Quello che intendo dire, è che non è questione di metafore; ma proprio del loro contrario: della morte delle metafore, dell’afasia del mondo delle rappresentazioni e dei significati, a vantaggio di un mondo di cose, di facticia, nelle quali il soggetto psichico si riversa e dissolve. Corrispondentemente, non più identità da scomporre e da rompere; ma le loro ectopie, le loro iperboli, i loro feticci.
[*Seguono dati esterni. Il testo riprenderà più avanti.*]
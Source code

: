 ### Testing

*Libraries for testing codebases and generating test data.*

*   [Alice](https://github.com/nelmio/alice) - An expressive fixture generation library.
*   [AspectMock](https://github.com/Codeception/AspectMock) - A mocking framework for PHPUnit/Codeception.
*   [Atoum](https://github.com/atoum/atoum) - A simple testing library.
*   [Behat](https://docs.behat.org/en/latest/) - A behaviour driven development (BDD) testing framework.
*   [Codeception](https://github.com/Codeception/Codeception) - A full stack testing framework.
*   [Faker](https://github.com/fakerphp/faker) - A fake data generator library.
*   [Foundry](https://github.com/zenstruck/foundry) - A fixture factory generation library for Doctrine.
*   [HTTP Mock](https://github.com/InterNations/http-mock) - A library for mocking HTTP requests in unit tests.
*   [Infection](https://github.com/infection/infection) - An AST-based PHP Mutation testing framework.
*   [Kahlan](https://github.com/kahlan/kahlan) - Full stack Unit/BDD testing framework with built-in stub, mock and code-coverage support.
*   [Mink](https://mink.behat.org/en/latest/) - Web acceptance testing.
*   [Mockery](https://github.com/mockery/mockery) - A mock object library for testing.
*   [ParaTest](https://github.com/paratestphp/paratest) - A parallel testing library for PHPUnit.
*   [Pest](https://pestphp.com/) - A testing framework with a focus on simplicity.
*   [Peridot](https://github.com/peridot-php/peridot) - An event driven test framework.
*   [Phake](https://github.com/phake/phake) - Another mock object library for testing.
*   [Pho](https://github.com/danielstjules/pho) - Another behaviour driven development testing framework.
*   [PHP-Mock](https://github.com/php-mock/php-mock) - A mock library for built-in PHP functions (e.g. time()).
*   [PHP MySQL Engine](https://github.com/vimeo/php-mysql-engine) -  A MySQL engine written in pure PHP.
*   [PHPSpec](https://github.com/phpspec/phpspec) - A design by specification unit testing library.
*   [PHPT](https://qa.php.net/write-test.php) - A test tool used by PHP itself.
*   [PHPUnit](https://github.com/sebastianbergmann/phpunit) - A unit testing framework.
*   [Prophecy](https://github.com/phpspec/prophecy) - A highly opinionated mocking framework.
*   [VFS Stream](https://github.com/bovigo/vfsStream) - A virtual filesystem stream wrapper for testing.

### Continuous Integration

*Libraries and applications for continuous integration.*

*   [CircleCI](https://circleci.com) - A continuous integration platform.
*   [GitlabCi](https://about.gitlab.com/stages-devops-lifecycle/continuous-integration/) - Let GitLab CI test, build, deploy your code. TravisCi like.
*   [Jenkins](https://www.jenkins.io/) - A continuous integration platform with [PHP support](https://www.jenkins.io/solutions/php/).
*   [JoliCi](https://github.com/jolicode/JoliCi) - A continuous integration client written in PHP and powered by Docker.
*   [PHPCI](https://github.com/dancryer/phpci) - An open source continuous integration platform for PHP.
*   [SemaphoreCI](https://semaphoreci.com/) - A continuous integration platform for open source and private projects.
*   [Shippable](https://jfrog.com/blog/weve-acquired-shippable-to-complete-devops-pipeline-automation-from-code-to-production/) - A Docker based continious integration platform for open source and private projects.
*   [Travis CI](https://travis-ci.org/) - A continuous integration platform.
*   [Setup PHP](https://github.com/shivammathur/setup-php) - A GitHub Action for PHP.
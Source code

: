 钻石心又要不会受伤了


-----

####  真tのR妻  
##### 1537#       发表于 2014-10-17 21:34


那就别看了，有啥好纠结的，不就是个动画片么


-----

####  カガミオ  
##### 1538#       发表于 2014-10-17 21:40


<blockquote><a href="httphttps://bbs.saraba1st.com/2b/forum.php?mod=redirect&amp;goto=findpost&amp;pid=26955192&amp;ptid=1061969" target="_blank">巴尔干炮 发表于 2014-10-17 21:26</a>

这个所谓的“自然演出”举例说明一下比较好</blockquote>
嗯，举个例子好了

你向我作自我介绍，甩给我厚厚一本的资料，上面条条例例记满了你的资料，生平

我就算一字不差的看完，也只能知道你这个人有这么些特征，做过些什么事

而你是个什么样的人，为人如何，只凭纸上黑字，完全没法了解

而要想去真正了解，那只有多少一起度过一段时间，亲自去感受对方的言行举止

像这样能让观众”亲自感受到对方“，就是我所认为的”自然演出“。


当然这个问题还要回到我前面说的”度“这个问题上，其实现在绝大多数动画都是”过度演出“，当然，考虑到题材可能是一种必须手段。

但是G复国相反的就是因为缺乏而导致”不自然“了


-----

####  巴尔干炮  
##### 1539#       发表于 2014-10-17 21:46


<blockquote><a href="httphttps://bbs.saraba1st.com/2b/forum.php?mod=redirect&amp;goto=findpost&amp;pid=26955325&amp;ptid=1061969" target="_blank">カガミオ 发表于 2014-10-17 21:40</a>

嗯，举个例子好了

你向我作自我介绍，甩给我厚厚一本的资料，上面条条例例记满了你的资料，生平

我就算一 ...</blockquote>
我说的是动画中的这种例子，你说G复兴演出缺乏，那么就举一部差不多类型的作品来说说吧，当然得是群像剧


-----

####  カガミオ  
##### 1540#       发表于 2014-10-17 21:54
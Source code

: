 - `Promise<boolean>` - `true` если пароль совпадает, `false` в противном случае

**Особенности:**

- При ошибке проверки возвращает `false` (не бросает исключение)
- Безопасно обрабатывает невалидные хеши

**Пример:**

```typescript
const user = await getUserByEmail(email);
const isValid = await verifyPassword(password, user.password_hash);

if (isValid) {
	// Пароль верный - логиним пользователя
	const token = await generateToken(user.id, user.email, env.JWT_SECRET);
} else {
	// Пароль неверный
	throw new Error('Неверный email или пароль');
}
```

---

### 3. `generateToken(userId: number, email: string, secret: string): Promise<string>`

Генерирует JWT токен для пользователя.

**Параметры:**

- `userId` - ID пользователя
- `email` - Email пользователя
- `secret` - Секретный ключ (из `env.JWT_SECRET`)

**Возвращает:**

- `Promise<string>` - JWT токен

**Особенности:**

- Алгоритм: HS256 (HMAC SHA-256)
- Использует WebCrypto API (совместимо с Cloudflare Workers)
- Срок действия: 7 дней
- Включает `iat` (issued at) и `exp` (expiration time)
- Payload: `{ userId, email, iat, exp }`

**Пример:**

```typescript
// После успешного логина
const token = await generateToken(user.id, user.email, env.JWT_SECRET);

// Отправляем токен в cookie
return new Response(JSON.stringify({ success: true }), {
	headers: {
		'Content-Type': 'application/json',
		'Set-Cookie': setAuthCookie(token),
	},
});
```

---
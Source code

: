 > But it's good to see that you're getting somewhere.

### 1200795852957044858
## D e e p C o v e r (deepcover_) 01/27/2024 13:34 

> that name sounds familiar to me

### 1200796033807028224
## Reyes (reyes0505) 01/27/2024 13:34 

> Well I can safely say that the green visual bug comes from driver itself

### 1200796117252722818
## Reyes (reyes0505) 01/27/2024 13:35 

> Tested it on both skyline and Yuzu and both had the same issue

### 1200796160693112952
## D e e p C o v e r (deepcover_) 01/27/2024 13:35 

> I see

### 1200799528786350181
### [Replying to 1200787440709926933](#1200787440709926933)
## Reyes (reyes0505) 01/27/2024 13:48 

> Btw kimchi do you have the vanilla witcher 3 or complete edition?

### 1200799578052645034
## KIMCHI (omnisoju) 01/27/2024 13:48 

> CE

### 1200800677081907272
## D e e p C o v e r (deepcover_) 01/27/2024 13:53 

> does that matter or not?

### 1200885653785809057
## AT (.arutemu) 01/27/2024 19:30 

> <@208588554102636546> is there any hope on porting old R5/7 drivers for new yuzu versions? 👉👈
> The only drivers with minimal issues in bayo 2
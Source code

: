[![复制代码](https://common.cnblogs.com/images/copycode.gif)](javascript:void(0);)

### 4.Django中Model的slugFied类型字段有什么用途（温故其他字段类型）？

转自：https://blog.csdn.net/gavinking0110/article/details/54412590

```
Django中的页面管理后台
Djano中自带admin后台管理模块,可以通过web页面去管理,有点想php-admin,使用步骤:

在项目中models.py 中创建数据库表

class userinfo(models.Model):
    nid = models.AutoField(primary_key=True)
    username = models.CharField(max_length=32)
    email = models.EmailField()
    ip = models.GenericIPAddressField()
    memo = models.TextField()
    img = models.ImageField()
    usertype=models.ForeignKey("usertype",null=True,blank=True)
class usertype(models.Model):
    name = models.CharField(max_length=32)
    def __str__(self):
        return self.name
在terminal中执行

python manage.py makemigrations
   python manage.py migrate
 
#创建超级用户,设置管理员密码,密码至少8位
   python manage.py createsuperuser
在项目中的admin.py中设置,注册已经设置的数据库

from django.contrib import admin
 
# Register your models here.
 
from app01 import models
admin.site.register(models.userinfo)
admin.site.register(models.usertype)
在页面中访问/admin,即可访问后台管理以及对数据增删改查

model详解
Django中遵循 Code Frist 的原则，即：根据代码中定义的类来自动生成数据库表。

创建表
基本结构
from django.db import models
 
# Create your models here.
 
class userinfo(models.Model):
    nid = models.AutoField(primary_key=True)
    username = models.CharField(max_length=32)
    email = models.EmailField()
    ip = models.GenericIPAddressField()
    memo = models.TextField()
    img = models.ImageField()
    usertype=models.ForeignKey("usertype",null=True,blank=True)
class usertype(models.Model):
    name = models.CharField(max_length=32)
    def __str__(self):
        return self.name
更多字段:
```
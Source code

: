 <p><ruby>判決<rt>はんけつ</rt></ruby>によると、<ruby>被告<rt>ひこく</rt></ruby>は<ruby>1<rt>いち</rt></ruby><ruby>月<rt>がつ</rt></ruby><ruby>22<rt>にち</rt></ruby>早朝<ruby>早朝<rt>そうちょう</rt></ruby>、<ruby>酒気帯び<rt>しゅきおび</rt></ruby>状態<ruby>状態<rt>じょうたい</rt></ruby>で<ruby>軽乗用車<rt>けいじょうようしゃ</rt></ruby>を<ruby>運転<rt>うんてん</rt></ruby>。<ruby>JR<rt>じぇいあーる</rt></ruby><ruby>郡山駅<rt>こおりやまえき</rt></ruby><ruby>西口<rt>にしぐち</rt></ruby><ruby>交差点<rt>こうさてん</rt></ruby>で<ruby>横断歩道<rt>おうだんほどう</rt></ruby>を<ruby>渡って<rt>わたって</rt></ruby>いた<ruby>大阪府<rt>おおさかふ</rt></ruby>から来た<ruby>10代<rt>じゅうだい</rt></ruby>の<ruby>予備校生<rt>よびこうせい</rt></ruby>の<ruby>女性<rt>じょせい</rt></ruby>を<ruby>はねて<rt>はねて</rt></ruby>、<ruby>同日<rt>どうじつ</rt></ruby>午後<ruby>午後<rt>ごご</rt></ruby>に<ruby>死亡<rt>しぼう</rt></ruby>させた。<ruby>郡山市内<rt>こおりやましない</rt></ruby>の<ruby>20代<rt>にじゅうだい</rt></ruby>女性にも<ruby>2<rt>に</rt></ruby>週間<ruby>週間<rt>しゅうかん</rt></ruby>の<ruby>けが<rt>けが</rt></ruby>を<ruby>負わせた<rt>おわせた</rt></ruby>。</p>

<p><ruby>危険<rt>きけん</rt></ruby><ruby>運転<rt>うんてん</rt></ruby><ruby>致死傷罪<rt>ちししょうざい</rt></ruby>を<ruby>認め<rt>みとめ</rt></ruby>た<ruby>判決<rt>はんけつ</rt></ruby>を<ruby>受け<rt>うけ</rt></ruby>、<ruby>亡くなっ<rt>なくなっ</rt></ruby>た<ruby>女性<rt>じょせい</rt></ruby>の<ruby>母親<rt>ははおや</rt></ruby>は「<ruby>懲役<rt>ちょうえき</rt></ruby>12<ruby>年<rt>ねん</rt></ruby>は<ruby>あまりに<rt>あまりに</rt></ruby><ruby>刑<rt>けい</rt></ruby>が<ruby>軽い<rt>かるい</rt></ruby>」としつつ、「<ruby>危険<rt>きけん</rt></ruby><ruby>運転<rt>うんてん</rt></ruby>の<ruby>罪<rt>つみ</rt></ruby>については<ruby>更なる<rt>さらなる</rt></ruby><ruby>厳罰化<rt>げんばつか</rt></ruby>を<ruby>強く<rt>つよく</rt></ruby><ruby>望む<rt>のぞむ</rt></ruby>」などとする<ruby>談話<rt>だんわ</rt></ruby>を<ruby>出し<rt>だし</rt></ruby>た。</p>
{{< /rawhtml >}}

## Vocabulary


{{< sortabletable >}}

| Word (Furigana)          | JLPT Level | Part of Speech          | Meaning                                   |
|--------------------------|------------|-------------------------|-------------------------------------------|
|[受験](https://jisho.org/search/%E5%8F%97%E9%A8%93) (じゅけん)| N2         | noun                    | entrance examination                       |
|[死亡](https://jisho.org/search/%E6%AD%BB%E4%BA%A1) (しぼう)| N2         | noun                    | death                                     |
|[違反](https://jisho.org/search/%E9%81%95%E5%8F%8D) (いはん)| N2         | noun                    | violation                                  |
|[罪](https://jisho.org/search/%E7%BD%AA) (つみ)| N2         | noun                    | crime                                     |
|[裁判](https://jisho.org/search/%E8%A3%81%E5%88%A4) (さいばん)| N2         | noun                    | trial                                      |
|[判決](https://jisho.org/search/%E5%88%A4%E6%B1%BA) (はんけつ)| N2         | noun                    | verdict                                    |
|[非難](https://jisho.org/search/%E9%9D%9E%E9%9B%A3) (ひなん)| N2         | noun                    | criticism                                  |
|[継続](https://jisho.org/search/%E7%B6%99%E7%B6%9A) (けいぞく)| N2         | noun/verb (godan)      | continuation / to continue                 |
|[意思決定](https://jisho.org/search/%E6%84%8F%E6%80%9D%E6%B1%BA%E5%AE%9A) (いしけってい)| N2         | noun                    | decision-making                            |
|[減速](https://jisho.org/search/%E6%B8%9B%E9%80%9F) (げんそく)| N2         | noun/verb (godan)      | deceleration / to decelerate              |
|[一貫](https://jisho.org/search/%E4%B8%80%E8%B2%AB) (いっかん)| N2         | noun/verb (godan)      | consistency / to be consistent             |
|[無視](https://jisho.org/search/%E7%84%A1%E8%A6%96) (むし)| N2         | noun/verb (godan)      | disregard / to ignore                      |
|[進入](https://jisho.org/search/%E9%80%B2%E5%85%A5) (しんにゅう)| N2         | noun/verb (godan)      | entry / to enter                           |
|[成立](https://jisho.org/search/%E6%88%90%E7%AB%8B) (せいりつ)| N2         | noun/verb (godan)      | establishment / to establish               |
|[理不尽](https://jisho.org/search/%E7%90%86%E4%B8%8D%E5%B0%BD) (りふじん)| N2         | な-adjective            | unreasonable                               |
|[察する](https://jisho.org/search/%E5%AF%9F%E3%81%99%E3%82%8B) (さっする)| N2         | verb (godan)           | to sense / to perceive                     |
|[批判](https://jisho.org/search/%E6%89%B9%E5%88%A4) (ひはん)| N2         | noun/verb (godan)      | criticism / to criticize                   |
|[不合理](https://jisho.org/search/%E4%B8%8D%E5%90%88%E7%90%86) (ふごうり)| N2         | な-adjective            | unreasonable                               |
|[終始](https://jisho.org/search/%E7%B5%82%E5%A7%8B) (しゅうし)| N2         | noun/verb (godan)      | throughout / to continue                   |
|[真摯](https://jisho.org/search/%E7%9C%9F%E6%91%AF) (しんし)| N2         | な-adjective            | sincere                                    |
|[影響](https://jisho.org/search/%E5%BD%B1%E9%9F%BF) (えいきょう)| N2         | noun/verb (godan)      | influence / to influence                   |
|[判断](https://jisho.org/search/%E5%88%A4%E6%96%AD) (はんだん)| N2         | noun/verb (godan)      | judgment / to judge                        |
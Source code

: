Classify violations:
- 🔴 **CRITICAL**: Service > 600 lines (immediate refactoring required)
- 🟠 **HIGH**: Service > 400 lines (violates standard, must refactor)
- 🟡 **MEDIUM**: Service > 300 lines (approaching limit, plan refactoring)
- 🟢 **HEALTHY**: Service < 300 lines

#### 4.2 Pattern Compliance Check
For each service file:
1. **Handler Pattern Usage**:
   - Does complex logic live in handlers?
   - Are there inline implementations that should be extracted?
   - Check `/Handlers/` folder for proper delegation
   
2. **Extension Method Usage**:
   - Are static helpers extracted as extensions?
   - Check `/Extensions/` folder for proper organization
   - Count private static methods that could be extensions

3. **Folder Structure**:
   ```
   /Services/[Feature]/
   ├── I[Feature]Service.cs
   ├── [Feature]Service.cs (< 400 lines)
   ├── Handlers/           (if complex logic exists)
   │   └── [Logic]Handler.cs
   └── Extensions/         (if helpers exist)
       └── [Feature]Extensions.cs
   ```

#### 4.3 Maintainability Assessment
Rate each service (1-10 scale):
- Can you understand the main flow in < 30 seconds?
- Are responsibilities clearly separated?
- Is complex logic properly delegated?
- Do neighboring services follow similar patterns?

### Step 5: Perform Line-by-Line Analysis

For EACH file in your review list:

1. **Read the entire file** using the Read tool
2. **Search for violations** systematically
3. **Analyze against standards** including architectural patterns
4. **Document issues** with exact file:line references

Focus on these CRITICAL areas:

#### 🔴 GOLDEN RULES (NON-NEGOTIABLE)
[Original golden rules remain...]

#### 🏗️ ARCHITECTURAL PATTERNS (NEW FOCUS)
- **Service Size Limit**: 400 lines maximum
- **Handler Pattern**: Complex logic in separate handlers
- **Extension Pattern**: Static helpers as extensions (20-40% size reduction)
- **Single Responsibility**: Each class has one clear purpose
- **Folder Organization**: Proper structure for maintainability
Ci domandiamo, di tanto in tanto, dove sono finite le nevrosi di una volta? Le nevrosi sono espressione di un mondo che ha come centro la realtà psichica e i suoi significati: il desiderio, il divieto, il conflitto, l’impotenza, la passione, la colpa. Le patologie che ne hanno preso il posto - le psicopatie, le tossicomanie, le bulimie e anoressie - sono espressione piuttosto di un difetto dell’ordine simbolico e di un uso «normalizzato» di produzioni allucinatorie e azioni, il cui fine è l’evacuazione dell’angoscia, ma anche del significato di sé. Poiché il «terrore» è riconoscersi, essere dentro di sé, responsabili della propria vita psichica e delle sue irriducibili contraddizioni.

Potremmo chiederci perciò se il compito dell’analisi debba rimanere lo stesso. La mia risposta è sì; e a maggior ragione: il compito rimane quello indicato da Freud: la rappresentazione attraverso la parola; e cioè la capacità di riprodurre quel mondo di cose e di fatti sul terreno simbolico; di restituire a quei resti il loro significato, di riportare quelle iperboli ai loro centri: in altre parole, al riconoscimento di sé, al dolore di sé e alla tolleranza di sé.